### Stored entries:
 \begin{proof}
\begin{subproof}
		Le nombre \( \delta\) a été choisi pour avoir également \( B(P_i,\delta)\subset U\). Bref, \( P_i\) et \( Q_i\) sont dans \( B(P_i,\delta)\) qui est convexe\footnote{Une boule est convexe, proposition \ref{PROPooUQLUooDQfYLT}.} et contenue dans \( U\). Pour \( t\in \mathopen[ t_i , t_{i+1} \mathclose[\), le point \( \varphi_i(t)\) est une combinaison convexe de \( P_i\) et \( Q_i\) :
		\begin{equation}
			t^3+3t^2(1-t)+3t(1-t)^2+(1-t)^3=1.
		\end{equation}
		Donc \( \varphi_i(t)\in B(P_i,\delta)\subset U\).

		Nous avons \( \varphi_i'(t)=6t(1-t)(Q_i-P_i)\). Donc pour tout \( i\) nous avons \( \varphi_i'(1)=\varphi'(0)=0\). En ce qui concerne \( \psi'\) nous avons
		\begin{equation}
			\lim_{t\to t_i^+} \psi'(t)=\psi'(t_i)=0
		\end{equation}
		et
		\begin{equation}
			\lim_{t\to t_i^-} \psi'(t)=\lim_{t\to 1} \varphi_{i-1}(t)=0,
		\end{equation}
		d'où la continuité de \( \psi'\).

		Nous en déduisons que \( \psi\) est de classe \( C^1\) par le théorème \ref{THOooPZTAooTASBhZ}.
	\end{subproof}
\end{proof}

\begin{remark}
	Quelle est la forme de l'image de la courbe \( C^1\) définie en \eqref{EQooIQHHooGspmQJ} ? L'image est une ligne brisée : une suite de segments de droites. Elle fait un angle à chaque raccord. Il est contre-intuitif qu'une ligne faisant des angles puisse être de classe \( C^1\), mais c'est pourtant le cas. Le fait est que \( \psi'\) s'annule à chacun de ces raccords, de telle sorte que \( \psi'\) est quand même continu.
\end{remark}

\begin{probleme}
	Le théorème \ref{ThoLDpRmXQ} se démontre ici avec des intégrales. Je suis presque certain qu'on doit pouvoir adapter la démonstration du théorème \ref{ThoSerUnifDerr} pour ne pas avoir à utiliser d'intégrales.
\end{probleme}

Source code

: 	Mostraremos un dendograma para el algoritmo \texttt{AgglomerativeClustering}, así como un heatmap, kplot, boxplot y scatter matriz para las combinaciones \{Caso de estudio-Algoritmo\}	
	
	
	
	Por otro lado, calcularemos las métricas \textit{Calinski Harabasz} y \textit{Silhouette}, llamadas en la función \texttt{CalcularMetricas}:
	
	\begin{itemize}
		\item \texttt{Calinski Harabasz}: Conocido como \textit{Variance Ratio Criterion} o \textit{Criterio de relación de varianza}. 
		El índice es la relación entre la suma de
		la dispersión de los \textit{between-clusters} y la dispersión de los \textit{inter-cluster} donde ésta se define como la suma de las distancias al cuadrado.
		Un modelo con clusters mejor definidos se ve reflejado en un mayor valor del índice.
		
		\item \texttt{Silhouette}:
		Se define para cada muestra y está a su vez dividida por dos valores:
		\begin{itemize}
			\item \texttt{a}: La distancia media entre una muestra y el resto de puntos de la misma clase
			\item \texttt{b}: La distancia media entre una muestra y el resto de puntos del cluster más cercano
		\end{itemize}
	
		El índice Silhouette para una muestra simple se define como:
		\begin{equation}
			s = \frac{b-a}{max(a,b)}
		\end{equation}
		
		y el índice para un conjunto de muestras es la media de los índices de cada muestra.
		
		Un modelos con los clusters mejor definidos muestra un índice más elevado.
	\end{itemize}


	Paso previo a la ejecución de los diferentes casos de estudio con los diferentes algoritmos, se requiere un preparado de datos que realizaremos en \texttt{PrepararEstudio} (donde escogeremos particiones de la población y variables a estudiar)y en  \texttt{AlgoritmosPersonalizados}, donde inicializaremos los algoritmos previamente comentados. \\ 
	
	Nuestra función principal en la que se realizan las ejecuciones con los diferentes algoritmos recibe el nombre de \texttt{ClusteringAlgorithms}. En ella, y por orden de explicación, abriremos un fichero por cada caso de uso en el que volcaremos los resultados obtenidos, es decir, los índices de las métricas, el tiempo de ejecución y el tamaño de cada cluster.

### Task to complete:
The answer should be nothing but the number of lines in this data that include "clusters".

### Solution for this exercise:
3